Resulta evidente que, en general, los medios de comunicación están siendo complacientes con el desempeño del actual gobierno. También lo están siendo algunos sectores liberales, y ni qué decir iliberales (ya sean estos confesos o camuflados), e incluso algunos expartidarios de la entonces Concertación y Nueva Mayoría. El poder es un pegamento al que se adhieren las sustancias más diversas y su proximidad es como un imán que ejerce gran fuerza de atracción a variados sectores y a disímiles y oportunistas sujetos.
Iliberales los hay en el actual gobierno y muchos exhiben una inequívoca biografía de tales. Algunos de ellos niegan esta filiación doctrinaria y sostienen que para no ser calificados de esa manera les basta con no saltarse las reglas de la democracia ni atentar contra la libertad de prensa, sin tomar en cuenta la más amplia dimensión ética del liberalismo, consistente en la autonomía de los individuos para formarse y adoptar creencias acerca del bien y de lo que debe hacerse para lograrlo. Así es como nuestros iliberales parecen no tener más discurso ni relato que la seguridad pública y el crecimiento de la economía, pasando por alto, a vía de ejemplo, la imposición de escuchar los latidos del corazón del feto a toda madre que opte por abortar en alguna de las tres causales autorizadas, y lo mismo ocurre con la negativa del Senado chileno para empezar a debatir sobre eutanasia luego de que esta fuera aprobada por la Cámara de Diputados; o prohibir de plano la reproducción asistida; o propiciar el freno o veto a nuevas tecnologías en vez de regularlas; o que conductas ilícitas ya penadas por la ley incluyan nuevos castigos adicionales por actos de “vandalismo” o “incivilidad” incorporadas a un lapidario registro público; o embestir contra organismos nacionales e internacionales de derechos humanos que tienen una base moral ampliamente compartida y son de aplicación universal.
Los iliberales, se reconozcan o no como tales, abierta o encubiertamente, son contrarios al liberalismo, salvo al de carácter económico, por supuesto, y ojalá llevado al extremo, omitiendo que las democracias modernas incluyen un amplio haz de libertades —partiendo por las de pensamiento y de conciencia—, entre las cuales no es dable elegir como si se tratara de un menú de comidas. Es por eso que se habla de “democracia liberal”, una forma de gobierno que no consiste solo en un conjunto de reglas procedimentales para la adopción de decisiones colectivas. Las democracias actuales no pueden prescindir del sustento teórico y práctico de un conjunto de libertades que se conocen muy bien y que los derechos nacionales y el derecho internacional declaran en sus textos normativos, a la vez que los gobiernos se esfuerzan por proteger y expandir. De allí que ser liberal constituya una exigencia muy alta, y que, al no serlo, se arriesgue quedar sujetos a dogmas, muchas veces de tipo religioso, o sea, a verdades firmemente establecidas y seguras —fijas, perennes e irrebatibles— que provendrían de la divinidad o de una moral objetiva y absoluta.

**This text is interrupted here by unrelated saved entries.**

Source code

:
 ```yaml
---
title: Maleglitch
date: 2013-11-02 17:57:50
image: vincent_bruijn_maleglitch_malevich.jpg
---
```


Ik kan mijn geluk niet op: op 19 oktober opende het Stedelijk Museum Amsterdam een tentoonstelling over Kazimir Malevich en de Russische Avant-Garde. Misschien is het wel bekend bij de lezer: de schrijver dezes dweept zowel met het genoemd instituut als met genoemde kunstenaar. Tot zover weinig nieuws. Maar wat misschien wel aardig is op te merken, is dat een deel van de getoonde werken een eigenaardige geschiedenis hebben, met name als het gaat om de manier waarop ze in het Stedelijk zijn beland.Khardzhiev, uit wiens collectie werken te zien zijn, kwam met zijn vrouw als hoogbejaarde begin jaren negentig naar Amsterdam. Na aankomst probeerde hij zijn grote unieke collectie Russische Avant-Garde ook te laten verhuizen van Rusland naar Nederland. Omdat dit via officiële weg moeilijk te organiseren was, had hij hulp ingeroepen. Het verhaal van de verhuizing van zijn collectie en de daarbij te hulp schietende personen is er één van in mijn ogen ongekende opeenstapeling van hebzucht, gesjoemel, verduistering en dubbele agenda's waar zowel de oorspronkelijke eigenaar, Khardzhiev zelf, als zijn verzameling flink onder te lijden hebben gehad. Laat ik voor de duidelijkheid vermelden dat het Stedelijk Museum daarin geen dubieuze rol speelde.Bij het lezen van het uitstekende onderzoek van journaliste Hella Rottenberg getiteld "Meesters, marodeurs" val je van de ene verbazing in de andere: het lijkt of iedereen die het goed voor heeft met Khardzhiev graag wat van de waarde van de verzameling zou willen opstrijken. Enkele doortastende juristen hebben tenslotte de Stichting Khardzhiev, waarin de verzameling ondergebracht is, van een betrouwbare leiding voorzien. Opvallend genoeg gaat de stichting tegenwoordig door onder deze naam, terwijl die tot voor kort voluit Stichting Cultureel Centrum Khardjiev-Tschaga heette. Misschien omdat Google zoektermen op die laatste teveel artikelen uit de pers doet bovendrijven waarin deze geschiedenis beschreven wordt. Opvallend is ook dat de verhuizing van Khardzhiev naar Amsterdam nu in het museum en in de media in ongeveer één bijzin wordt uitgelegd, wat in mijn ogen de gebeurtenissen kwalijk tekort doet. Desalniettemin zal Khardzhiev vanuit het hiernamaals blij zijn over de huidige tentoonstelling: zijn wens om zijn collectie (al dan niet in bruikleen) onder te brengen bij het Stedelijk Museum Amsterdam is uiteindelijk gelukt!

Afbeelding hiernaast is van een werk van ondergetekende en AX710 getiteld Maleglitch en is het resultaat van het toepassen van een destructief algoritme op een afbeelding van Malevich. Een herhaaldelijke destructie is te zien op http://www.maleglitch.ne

“Iliberal” suena como “no liberal”, aunque en verdad se trata de “antiliberales” que confunden la acción política con el poder militar y que suelen abrazar, consciente o inconscientemente, la más discutible de las versiones del liberalismo —el neoliberalismo—, una doctrina, esta última, que finge no existir para, de ese modo, tratar de pasar desapercibida y permanecer ajena a todo examen crítico.
Y vaya paradoja, entonces: se trataría de iliberales que se comportan como neoliberales.